Monday, April 5, 2010

New Sun Ray Licensing Scheme

This is a re-posting of an email a colleague of mine sent, expressing his dismay over the new licensing scheme Oracle seems to have adopted for the Sun Ray product line:
If this blog post is correct and I'm reading it correctly:
By "simplifying" licensing, Oracle just made it minimally no different and maximally much more expensive by moving to the same model Microsoft uses for Terminal Services licensing.  I've often shared that one of the benefits of the Sun Rays is the ability to deploy many DTUs but only size as many servers and buy as many licenses as would be needed for concurrent usage, versus the expensive Microsoft model of per user or device, but it seems I can't completely do that anymore!  Yes you can still size for concurrent usage, but you have to pay for unused DTUs.  I liked the 1 license per concurrent user model.  We have 200ish Sun Rays for potentially 2000 users but have not observed more than 50 concurrent users.  All Sun Rays are used at some point or other during the day; that's the nature of a deployment in an educational institution.  Under the old scheme we only needed 50 licenses, whereas under the new scheme we would have to opt for 200 device licenses or 2000 user licenses.  As it were, we acquired each Sun Ray with its own license so that we could have max utilization without worrying about going over our license count, but that was before we knew how low actual concurrent usage would be.  We were subsequently planning to allow SDAC usage and possibly acquire additional hardware Sun Rays without purchasing additional licenses until we hit 200 concurrent users, but based on the above blog post it sounds like we would need to purchase additional "device" licenses because SDACs count as devices independent of hardware Sun Rays.  From another perspective, if we purchase no additional licenses, for each SDAC we deploy, we would have to undeploy a physical Sun Ray.

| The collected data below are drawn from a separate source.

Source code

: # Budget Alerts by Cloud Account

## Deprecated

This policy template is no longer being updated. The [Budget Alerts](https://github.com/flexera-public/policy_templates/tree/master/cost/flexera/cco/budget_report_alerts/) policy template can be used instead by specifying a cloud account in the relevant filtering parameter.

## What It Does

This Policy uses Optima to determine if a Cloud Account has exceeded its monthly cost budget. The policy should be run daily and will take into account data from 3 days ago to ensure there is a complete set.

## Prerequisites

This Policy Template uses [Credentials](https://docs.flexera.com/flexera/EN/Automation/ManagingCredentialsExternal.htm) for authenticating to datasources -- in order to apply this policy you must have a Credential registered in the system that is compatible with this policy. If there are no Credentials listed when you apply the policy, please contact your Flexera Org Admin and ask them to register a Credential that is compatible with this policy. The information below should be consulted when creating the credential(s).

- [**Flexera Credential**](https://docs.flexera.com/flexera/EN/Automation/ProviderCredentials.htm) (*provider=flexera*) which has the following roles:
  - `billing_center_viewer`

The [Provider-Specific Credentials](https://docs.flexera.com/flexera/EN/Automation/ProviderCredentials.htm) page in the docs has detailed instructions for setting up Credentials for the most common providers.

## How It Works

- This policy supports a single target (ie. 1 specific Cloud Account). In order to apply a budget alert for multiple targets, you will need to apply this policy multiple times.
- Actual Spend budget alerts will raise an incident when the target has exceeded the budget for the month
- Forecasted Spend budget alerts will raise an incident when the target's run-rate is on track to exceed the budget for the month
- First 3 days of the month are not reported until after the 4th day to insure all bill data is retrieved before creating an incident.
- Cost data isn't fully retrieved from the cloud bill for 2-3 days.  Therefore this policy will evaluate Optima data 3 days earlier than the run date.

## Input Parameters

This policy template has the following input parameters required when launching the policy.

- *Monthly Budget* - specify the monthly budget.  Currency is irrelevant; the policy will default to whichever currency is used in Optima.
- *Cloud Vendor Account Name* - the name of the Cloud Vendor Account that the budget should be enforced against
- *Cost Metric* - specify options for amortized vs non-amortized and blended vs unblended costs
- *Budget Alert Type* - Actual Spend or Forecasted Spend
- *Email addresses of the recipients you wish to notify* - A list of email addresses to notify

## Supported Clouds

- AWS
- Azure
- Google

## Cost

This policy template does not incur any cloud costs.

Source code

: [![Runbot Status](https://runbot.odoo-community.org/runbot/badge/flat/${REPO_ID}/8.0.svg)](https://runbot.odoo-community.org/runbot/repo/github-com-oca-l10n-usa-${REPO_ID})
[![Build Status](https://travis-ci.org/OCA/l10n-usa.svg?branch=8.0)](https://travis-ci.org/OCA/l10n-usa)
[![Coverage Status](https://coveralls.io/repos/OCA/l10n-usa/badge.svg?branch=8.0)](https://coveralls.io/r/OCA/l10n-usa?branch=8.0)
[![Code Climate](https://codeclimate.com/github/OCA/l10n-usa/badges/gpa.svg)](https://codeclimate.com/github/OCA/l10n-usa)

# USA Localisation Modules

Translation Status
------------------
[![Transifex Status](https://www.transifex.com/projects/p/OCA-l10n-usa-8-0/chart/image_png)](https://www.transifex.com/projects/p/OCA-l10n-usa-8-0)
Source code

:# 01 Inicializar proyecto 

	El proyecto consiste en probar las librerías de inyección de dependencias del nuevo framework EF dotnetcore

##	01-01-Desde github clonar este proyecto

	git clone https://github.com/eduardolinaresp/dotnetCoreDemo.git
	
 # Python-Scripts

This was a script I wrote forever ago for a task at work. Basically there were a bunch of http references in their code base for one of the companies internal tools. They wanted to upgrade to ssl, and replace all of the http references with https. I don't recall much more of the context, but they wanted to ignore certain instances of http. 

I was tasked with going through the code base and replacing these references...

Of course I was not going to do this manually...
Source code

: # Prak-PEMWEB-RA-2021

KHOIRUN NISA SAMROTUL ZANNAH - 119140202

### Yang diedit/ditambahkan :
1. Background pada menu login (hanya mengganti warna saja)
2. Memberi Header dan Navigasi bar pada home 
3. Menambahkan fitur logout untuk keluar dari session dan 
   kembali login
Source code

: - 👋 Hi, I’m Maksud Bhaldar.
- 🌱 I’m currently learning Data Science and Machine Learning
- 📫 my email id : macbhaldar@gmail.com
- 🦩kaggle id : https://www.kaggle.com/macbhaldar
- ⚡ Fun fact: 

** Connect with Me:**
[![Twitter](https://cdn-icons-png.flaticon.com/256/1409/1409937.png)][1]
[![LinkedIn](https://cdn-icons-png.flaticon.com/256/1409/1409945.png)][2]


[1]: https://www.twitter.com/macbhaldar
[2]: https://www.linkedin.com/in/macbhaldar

Thanks Oracle (sarcastic).  You can take that as customer feedback on a public forum.  Please don't continue to take away my reasons for being an unpaid advocate of Sun products (see http://wyang0.blogspot.com/2010/03/long-term-investment-or-solaris-is.html for my thoughts on the changes to Solaris licensing).
I hope someone can tell me that at least the existing licenses we have are valid under the old terms and only new licenses are subject to the new "simple" licensing scheme?
As a sidenote, I find it ironic that it was called "simpler" in the blog post, yet the blogger apparently needed some help to understand it first.
William Yang
Perhaps this will be marketable for them for broader markets, but places like TJHSST and many education environments will be squeezed to find an extra reason to use Sun Rays over other desktop alternatives due to licensing.